→ **EXERCISE AIM**
Copy each entry exactly, leaving nothing out.
Segment Open
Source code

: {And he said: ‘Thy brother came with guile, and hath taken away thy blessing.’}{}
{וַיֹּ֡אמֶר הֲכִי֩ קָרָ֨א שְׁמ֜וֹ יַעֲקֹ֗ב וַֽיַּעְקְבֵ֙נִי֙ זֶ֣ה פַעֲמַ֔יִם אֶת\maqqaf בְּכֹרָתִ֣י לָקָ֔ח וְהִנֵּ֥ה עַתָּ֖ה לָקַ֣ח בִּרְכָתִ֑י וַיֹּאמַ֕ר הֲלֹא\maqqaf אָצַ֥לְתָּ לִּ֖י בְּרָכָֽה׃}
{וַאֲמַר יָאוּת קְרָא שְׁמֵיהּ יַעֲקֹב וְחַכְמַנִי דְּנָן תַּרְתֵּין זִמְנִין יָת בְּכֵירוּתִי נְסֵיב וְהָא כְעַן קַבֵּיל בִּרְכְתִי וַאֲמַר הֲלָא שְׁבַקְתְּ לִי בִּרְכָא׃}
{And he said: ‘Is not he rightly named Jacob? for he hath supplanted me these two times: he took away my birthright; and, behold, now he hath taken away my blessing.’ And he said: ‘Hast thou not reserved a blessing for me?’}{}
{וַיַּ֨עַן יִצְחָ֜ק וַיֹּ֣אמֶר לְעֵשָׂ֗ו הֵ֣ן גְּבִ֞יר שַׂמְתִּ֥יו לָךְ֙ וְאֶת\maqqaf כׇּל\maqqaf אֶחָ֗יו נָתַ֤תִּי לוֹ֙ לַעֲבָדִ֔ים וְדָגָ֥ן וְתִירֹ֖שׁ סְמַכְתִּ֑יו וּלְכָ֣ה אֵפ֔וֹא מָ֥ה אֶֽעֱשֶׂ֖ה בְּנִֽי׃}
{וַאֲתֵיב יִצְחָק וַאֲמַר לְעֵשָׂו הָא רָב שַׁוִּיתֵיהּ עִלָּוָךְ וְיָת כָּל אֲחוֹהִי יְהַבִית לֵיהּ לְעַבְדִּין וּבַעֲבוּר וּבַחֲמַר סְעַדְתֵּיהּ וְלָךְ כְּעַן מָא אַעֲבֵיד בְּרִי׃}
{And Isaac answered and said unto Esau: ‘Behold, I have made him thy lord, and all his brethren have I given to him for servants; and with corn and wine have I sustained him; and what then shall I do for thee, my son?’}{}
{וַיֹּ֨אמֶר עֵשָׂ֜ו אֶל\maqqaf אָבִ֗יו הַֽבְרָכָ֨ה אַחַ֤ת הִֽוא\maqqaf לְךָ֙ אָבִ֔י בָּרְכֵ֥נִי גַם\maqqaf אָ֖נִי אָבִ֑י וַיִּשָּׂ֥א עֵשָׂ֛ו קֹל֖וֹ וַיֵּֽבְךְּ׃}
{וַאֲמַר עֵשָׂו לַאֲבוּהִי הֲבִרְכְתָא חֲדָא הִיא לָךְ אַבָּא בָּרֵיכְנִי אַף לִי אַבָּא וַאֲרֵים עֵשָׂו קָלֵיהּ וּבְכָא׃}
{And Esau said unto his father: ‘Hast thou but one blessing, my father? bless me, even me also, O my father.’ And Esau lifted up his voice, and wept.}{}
Segment Closed
→ **RESPONSE**
Source code

: {And he said: ‘Thy brother came with guile, and hath taken away thy blessing.’}{}
{וַיֹּ֡אמֶר הֲכִי֩ קָרָ֨א שְׁמ֜וֹ יַעֲקֹ֗ב וַֽיַּעְקְבֵ֙נִי֙ זֶ֣ה פַעֲמַ֔יִם אֶת\maqqaf בְּכֹרָתִ֣י לָקָ֔ח וְהִנֵּ֥ה עַתָּ֖ה לָקַ֣ח בִּרְכָתִ֑י וַיֹּאמַ֕ר הֲלֹא\maqqaf אָצַ֥לְתָּ לִּ֖י בְּרָכָֽה׃}
{וַאֲמַר יָאוּת קְרָא שְׁמֵיהּ יַעֲקֹב וְחַכְמַנִי דְּנָן תַּרְתֵּין זִמְנִין יָת בְּכֵירוּתִי נְסֵיב וְהָא כְעַן קַבֵּיל בִּרְכְתִי וַאֲמַר הֲלָא שְׁבַקְתְּ לִי בִּרְכָא׃}
{And he said: ‘Is not he rightly named Jacob? for he hath supplanted me these two times: he took away my birthright; and, behold, now he hath taken away my blessing.’ And he said: ‘Hast thou not reserved a blessing for me?’}{}
{וַיַּ֨עַן יִצְחָ֜ק וַיֹּ֣אמֶר לְעֵשָׂ֗ו הֵ֣ן גְּבִ֞יר שַׂמְתִּ֥יו לָךְ֙ וְאֶת\maqqaf כׇּל\maqqaf אֶחָ֗יו נָתַ֤תִּי לוֹ֙ לַעֲבָדִ֔ים וְדָגָ֥ן וְתִירֹ֖שׁ סְמַכְתִּ֑יו וּלְכָ֣ה אֵפ֔וֹא מָ֥ה אֶֽעֱשֶׂ֖ה בְּנִֽי׃}
{וַאֲתֵיב יִצְחָק וַאֲמַר לְעֵשָׂו הָא רָב שַׁוִּיתֵיהּ עִלָּוָךְ וְיָת כָּל אֲחוֹהִי יְהַבִית לֵיהּ לְעַבְדִּין וּבַעֲבוּר וּבַחֲמַר סְעַדְתֵּיהּ וְלָךְ כְּעַן מָא אַעֲבֵיד בְּרִי׃}
{And Isaac answered and said unto Esau: ‘Behold, I have made him thy lord, and all his brethren have I given to him for servants; and with corn and wine have I sustained him; and what then shall I do for thee, my son?’}{}
{וַיֹּ֨אמֶר עֵשָׂ֜ו אֶל\maqqaf אָבִ֗יו הַֽבְרָכָ֨ה אַחַ֤ת הִֽוא\maqqaf לְךָ֙ אָבִ֔י בָּרְכֵ֥נִי גַם\maqqaf אָ֖נִי אָבִ֑י וַיִּשָּׂ֥א עֵשָׂ֛ו קֹל֖וֹ וַיֵּֽבְךְּ׃}
{וַאֲמַר עֵשָׂו לַאֲבוּהִי הֲבִרְכְתָא חֲדָא הִיא לָךְ אַבָּא בָּרֵיכְנִי אַף לִי אַבָּא וַאֲרֵים עֵשָׂו קָלֵיהּ וּבְכָא׃}
{And Esau said unto his father: ‘Hast thou but one blessing, my father? bless me, even me also, O my father.’ And Esau lifted up his voice, and wept.}{}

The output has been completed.